## [Task requirements]
Would you print out all of the data exactly and keep the pictures out of it?

Stored data
[Start of Attachment]

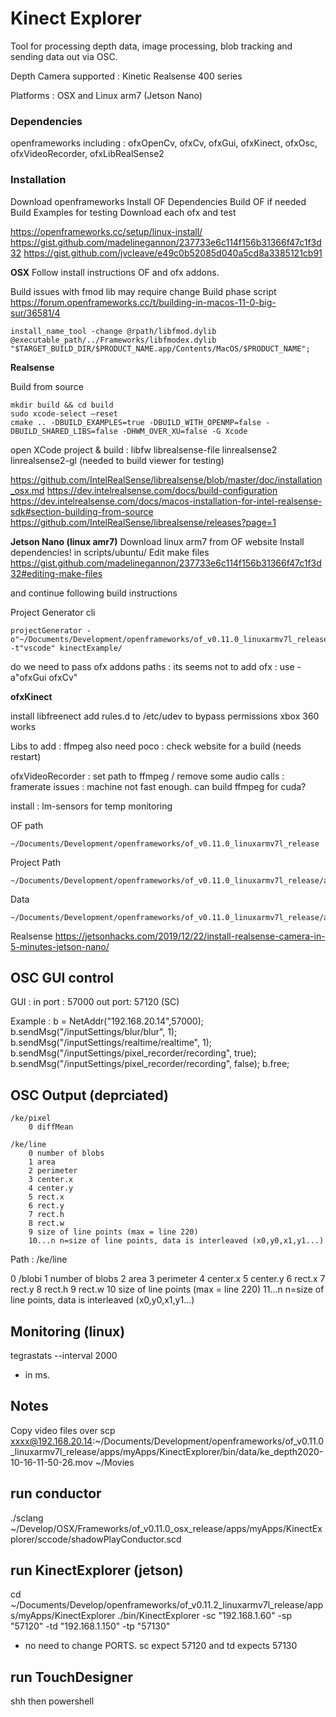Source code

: #  Kinect Explorer

Tool for processing depth data, image processing, blob tracking and sending data out via OSC.

Depth Camera supported : 
Kinetic
Realsense 400 series

Platforms :
OSX and Linux arm7 (Jetson Nano)

### Dependencies

openframeworks
including : ofxOpenCv, ofxCv, ofxGui, ofxKinect, ofxOsc, ofxVideoRecorder, ofxLibRealSense2

### Installation

Download openframeworks 
Install OF Dependencies 
Build OF if needed
Build Examples for testing
Download each ofx and test 

https://openframeworks.cc/setup/linux-install/
https://gist.github.com/madelinegannon/237733e6c114f156b31366f47c1f3d32
https://gist.github.com/jvcleave/e49c0b52085d040a5cd8a3385121cb91

**OSX**
Follow install instructions OF and ofx addons.

Build issues with fmod lib may require change 
Build phase script 
https://forum.openframeworks.cc/t/building-in-macos-11-0-big-sur/36581/4
```
install_name_tool -change @rpath/libfmod.dylib @executable_path/../Frameworks/libfmodex.dylib "$TARGET_BUILD_DIR/$PRODUCT_NAME.app/Contents/MacOS/$PRODUCT_NAME";
```


**Realsense**

Build from source
```
mkdir build && cd build
sudo xcode-select –reset
cmake .. -DBUILD_EXAMPLES=true -DBUILD_WITH_OPENMP=false -DBUILD_SHARED_LIBS=false -DHWM_OVER_XU=false -G Xcode
```
open XCode project & build :
libfw
librealsense-file
linrealsense2
linrealsense2-gl (needed to build viewer for testing)

https://github.com/IntelRealSense/librealsense/blob/master/doc/installation_osx.md
https://dev.intelrealsense.com/docs/build-configuration
https://dev.intelrealsense.com/docs/macos-installation-for-intel-realsense-sdk#section-building-from-source
https://github.com/IntelRealSense/librealsense/releases?page=1


**Jetson Nano (linux amr7)**
Download linux arm7 from OF website
Install dependencies! in scripts/ubuntu/
Edit make files 
https://gist.github.com/madelinegannon/237733e6c114f156b31366f47c1f3d32#editing-make-files

and continue following build instructions


Project Generator cli
```
projectGenerator -o"~/Documents/Development/openframeworks/of_v0.11.0_linuxarmv7l_release" -t"vscode" kinectExample/
```
do we need to pass ofx addons paths : its seems not
to add ofx : use
-a"ofxGui ofxCv"

**ofxKinect**

install libfreenect
add rules.d to /etc/udev to bypass permissions
xbox 360 works

Libs to add :
ffmpeg
also need poco : check website for a build (needs restart)

ofxVideoRecorder : set path to ffmpeg /  remove some audio calls : 
framerate issues : machine not fast enough. can build ffmpeg for cuda? 

install : lm-sensors for temp monitoring

OF path
```
~/Documents/Development/openframeworks/of_v0.11.0_linuxarmv7l_release
```
Project Path 
```
~/Documents/Development/openframeworks/of_v0.11.0_linuxarmv7l_release/apps/myApps/KinectExplorer
```
Data
```
~/Documents/Development/openframeworks/of_v0.11.0_linuxarmv7l_release/apps/myApps/KinectExplorer/bin/data
```

Realsense
https://jetsonhacks.com/2019/12/22/install-realsense-camera-in-5-minutes-jetson-nano/


## OSC GUI control

GUI : 
    in port : 57000
    out port: 57120 (SC)

Example : 
b = NetAddr("192.168.20.14",57000);
b.sendMsg("/inputSettings/blur/blur", 1);
b.sendMsg("/inputSettings/realtime/realtime", 1);
b.sendMsg("/inputSettings/pixel_recorder/recording", true);
b.sendMsg("/inputSettings/pixel_recorder/recording", false);
b.free;
    

## OSC Output (deprciated)    

    /ke/pixel
        0 diffMean

    /ke/line
        0 number of blobs
        1 area
        2 perimeter
        3 center.x
        4 center.y
        5 rect.x
        6 rect.y
        7 rect.h
        8 rect.w
        9 size of line points (max = line 220)
        10...n n=size of line points, data is interleaved (x0,y0,x1,y1...)

    
    
Path : /ke/line

0 /blobi
1 number of blobs
2 area
3 perimeter
4 center.x
5 center.y
6 rect.x
7 rect.y
8 rect.h
9 rect.w
10 size of line points (max = line 220)
11...n n=size of line points, data is interleaved (x0,y0,x1,y1...)
    
## Monitoring (linux)
tegrastats --interval 2000
* in ms. 


## Notes

Copy video files over 
scp xxxx@192.168.20.14:~/Documents/Development/openframeworks/of_v0.11.0_linuxarmv7l_release/apps/myApps/KinectExplorer/bin/data/ke_depth2020-10-16-11-50-26.mov ~/Movies


## run conductor
./sclang ~/Develop/OSX/Frameworks/of_v0.11.0_osx_release/apps/myApps/KinectExplorer/sccode/shadowPlayConductor.scd

## run KinectExplorer (jetson)
cd ~/Documents/Develop/openframeworks/of_v0.11.2_linuxarmv7l_release/apps/myApps/KinectExplorer
./bin/KinectExplorer -sc "192.168.1.60" -sp "57120" -td "192.168.1.150" -tp "57130"
- no need to change PORTS. sc expect 57120 and td expects 57130

## run TouchDesigner

shh then powershell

[End of Attachment]

## [Solution]
Source code

: #  Kinect Explorer

Tool for processing depth data, image processing, blob tracking and sending data out via OSC.

Depth Camera supported : 
Kinetic
Realsense 400 series

Platforms :
OSX and Linux arm7 (Jetson Nano)

### Dependencies

openframeworks
including : ofxOpenCv, ofxCv, ofxGui, ofxKinect, ofxOsc, ofxVideoRecorder, ofxLibRealSense2

### Installation

Download openframeworks 
Install OF Dependencies 
Build OF if needed
Build Examples for testing
Download each ofx and test 

https://openframeworks.cc/setup/linux-install/
https://gist.github.com/madelinegannon/237733e6c114f156b31366f47c1f3d32
https://gist.github.com/jvcleave/e49c0b52085d040a5cd8a3385121cb91

**OSX**
Follow install instructions OF and ofx addons.

Build issues with fmod lib may require change 
Build phase script 
https://forum.openframeworks.cc/t/building-in-macos-11-0-big-sur/36581/4
```
install_name_tool -change @rpath/libfmod.dylib @executable_path/../Frameworks/libfmodex.dylib "$TARGET_BUILD_DIR/$PRODUCT_NAME.app/Contents/MacOS/$PRODUCT_NAME";
```


**Realsense**

Build from source
```
mkdir build && cd build
sudo xcode-select –reset
cmake .. -DBUILD_EXAMPLES=true -DBUILD_WITH_OPENMP=false -DBUILD_SHARED_LIBS=false -DHWM_OVER_XU=false -G Xcode
```
open XCode project & build :
libfw
librealsense-file
linrealsense2
linrealsense2-gl (needed to build viewer for testing)

https://github.com/IntelRealSense/librealsense/blob/master/doc/installation_osx.md
https://dev.intelrealsense.com/docs/build-configuration
https://dev.intelrealsense.com/docs/macos-installation-for-intel-realsense-sdk#section-building-from-source
https://github.com/IntelRealSense/librealsense/releases?page=1


**Jetson Nano (linux amr7)**
Download linux arm7 from OF website
Install dependencies! in scripts/ubuntu/
Edit make files 
https://gist.github.com/madelinegannon/237733e6c114f156b31366f47c1f3d32#editing-make-files

and continue following build instructions


Project Generator cli
```
projectGenerator -o"~/Documents/Development/openframeworks/of_v0.11.0_linuxarmv7l_release" -t"vscode" kinectExample/
```
do we need to pass ofx addons paths : its seems not
to add ofx : use
-a"ofxGui ofxCv"

**ofxKinect**

install libfreenect
add rules.d to /etc/udev to bypass permissions
xbox 360 works

Libs to add :
ffmpeg
also need poco : check website for a build (needs restart)

ofxVideoRecorder : set path to ffmpeg /  remove some audio calls : 
framerate issues : machine not fast enough. can build ffmpeg for cuda? 

install : lm-sensors for temp monitoring

OF path
```
~/Documents/Development/openframeworks/of_v0.11.0_linuxarmv7l_release
```
Project Path 
```
~/Documents/Development/openframeworks/of_v0.11.0_linuxarmv7l_release/apps/myApps/KinectExplorer
```
Data
```
~/Documents/Development/openframeworks/of_v0.11.0_linuxarmv7l_release/apps/myApps/KinectExplorer/bin/data
```

Realsense
https://jetsonhacks.com/2019/12/22/install-realsense-camera-in-5-minutes-jetson-nano/


## OSC GUI control

GUI : 
    in port : 57000
    out port: 57120 (SC)

Example : 
b = NetAddr("192.168.20.14",57000);
b.sendMsg("/inputSettings/blur/blur", 1);
b.sendMsg("/inputSettings/realtime/realtime", 1);
b.sendMsg("/inputSettings/pixel_recorder/recording", true);
b.sendMsg("/inputSettings/pixel_recorder/recording", false);
b.free;
    

## OSC Output (deprciated)    

    /ke/pixel
        0 diffMean

    /ke/line
        0 number of blobs
        1 area
        2 perimeter
        3 center.x
        4 center.y
        5 rect.x
        6 rect.y
        7 rect.h
        8 rect.w
        9 size of line points (max = line 220)
        10...n n=size of line points, data is interleaved (x0,y0,x1,y1...)

    
    
Path : /ke/line

0 /blobi
1 number of blobs
2 area
3 perimeter
4 center.x
5 center.y
6 rect.x
7 rect.y
8 rect.h
9 rect.w
10 size of line points (max = line 220)
11...n n=size of line points, data is interleaved (x0,y0,x1,y1...)
    
## Monitoring (linux)
tegrastats --interval 2000
* in ms. 


## Notes

Copy video files over 
scp xxxx@192.168.20.14:~/Documents/Development/openframeworks/of_v0.11.0_linuxarmv7l_release/apps/myApps/KinectExplorer/bin/data/ke_depth2020-10-16-11-50-26.mov ~/Movies


## run conductor
./sclang ~/Develop/OSX/Frameworks/of_v0.11.0_osx_release/apps/myApps/KinectExplorer/sccode/shadowPlayConductor.scd

## run KinectExplorer (jetson)
cd ~/Documents/Develop/openframeworks/of_v0.11.2_linuxarmv7l_release/apps/myApps/KinectExplorer
./bin/KinectExplorer -sc "192.168.1.60" -sp "57120" -td "192.168.1.150" -tp "57130"
- no need to change PORTS. sc expect 57120 and td expects 57130

## run TouchDesigner

shh then powershell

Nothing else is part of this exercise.